A couple weeks back we introduced you to the music of Clara-T Moloi. We were blown away by her rapping so we had to find out more about the nineteen year old law student. We caught up with Clara at the BAT center and chatted about carving her own path in Durban hip-hop scene.
DIY: Hey Clara, where are you from? I thought you were from Sydenham because the only info I could find on you was that you were in the Randhustle crew…
Clara: The crew, Randhustle, is from Sydenham, well the founding members are. The rest of the crew are from different parts of Durban. I’m originally from Joburg but I’ve been in Durban since I was like 5 so I’m basically a Durban girl. I stay in town in an apartment with my parents and my two brothers.
DIY: Two brothers? Older or younger?
DIY: I take it they were a big influence?
Clara: Quite a bit. I think the basis of my love for hip-hop music comes from them. I never had an older sister so most of the music I listened to came from them, they’d play at home so I was exposed to it and that paved the way for my love of rapping.
I think people need to give artists space to breath. I’m from Durban, I’m representing but I still want to appeal to the rest of the world.
DIY: When did you start rapping and how did you get started?
Clara: It wasn’t like a big thing, it was an assignment I got in school when I was in grade nine, our Arts & Culture teacher asked us to do a rap. She asked to write down sixteen bars about anything and then I performed it in front of my class and everyone went crazy. So that’s when I realised “Oh, so this is what this rap thing is like.” I slowly got into it more from there, started doing open mic sessions at school in grade 11.
DIY: You had open mic sessions at school?
Clara: Yeah, it was a poetry society, sort of. They would have open mic sessions at various schools every second Friday.
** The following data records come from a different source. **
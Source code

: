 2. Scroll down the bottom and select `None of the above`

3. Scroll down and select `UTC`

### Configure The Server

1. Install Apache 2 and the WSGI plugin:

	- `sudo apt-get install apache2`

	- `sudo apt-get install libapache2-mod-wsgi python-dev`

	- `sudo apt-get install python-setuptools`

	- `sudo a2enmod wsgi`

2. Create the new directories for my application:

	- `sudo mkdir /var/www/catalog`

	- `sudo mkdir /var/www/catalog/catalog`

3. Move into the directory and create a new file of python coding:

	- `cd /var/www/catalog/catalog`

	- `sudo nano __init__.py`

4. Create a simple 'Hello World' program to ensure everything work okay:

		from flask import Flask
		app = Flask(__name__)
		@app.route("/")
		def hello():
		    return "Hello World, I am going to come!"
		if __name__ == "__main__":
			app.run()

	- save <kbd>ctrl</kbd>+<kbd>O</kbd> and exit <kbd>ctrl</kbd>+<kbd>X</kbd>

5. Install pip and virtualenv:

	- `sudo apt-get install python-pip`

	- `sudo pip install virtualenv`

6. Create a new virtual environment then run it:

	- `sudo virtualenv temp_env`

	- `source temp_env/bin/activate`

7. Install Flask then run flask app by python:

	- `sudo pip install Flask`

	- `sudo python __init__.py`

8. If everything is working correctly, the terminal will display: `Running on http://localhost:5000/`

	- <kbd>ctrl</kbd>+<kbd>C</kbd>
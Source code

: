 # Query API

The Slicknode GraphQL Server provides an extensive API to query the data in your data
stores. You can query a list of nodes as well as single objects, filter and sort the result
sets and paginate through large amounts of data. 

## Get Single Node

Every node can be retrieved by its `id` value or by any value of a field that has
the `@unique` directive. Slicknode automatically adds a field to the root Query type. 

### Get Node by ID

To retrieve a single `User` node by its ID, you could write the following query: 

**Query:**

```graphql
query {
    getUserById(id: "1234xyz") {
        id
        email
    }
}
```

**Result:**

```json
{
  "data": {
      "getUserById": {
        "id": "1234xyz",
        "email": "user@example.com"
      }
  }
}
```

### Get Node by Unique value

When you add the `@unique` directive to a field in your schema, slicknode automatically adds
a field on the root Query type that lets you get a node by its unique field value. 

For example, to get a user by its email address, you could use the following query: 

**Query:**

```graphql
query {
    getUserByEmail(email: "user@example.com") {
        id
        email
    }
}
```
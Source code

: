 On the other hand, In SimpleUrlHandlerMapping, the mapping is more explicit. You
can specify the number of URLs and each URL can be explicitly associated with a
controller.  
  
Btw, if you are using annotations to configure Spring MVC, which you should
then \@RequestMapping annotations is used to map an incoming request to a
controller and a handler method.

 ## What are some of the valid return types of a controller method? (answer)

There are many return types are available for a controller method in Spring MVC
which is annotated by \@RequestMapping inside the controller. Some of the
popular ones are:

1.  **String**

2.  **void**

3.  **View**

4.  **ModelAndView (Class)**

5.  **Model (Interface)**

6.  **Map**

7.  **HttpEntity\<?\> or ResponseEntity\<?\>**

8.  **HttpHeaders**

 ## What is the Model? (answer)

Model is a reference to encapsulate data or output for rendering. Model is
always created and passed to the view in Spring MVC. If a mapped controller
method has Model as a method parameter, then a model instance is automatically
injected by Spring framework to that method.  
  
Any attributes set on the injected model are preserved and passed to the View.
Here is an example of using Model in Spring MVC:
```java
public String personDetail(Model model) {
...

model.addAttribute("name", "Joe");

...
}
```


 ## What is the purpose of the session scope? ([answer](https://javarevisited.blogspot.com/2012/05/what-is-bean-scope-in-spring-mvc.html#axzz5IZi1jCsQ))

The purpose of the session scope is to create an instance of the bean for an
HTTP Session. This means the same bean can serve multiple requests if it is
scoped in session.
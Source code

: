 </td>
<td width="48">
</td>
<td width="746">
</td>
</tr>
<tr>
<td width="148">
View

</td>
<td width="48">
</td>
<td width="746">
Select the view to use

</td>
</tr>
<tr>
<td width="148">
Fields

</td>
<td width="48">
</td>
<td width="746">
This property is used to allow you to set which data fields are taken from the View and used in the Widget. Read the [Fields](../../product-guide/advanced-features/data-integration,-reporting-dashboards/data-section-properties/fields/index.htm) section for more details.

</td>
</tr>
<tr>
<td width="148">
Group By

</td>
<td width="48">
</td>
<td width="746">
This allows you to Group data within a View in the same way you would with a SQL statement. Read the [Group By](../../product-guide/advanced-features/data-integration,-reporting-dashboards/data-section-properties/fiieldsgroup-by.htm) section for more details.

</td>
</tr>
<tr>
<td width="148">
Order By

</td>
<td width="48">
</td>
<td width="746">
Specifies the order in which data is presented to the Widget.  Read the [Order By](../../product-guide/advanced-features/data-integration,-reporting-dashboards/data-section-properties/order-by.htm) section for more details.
I got into that a lot more and through those open mic sessions word got out, that’s how the Randhustle crew got word about me and asked me to join the crew.
DIY: Musically, who are your influences?
Clara: So many!
DIY: Pick a couple, who are you into at the moment?
Clara: Right now, I’m feeling TDE (Top Dawg Entertainment), you know with Kendick Lamar. I like a dude called Chance, The Rapper, there’s a chick from Kenya called Xtatic, they’re nice. There are just so many, I listen to Jean Gray as well, Rhaposody…
DIY: So you listen to quite a few female MC’s?
Clara: I try to listen more to them to get a feel of how I can be different from them, but still maintain that kind of appeal.
DIY: What’s it like being a female MC in the Durban scene?
Clara: Well, I’ve really just started getting out there to people but the response has been positive. I haven’t gotten any tough criticism, I think it’s ‘cause I’m doing it well. I think I’m doing it differently from other girls, especially around Durban. When people hear you’re from Durban they want to dictate to you what you must sound like but I’m not like that, I’m not a girly girl but I’m not trying to be hard either, I’m just trying to stay neutral. It’s very difficult because people expect you to sound a certain way because you’re a Durban rapper. That’s the thing though, I’m not a Durban rapper. I’m based here but I’m not gonna start sounding “Durban”. There’s a certain sound from here. Either you have to be like super commercial and rap about going to parties and popping bottles and stuff or you have to rap about being from the townships and everything. I’m sort of in the middle so I think that people can relate to me where ever.
DIY: So you’re trying to carve your own path…
Clara: I’d say originality is one of the biggest things I try to work on, not that I’m trying hard to be different. I’m very aware of what goes on around me. I want to convey a message in my music. When you’re a girl people expect you to look a certain way and they want you to rap really fast even though they don’t hear a word of what you’re saying. Yeah, it sounds dope but when you start talking about things that are real then they put you in a box. So what I’m trying to do is take those two things and bring them together. I’m just starting out, there’s a lot of things I want to do with my music. Things I want to say, things I want to tell people.
DIY: From a new kid on the block’s perspective, how does the Durban hip-hop scene look to you coming in to it?
Clara: I think there’s a lot of room for growth. I think people need to open themselves to different things. It’s hard because they’re used to things being done a certain way but I’m hoping there will be an open mindedness and welcome different sounds and stop being so possessive over artists from here. I don’t know if it’s just me but I’ve noticed that if there’s an artist from Durban, there’s a sort of possessiveness over you when you start getting noticed. I think people need to give artists space to breath. I’m from Durban, I’m representing but I still want to appeal to the rest of the world.
DIY: Anything else you want to get of your chest?
Clara: I just think people shouldn’t make assumptions about what other people should look like or sound like. There’s seven billion people in the world and people are so different. We should accept each other for our differences but still be objective. Listen to what people have to say and how they say it.
DIY: That’s some sage advice, thanks for chatting to us.
Clara: Thank you for sharing my music!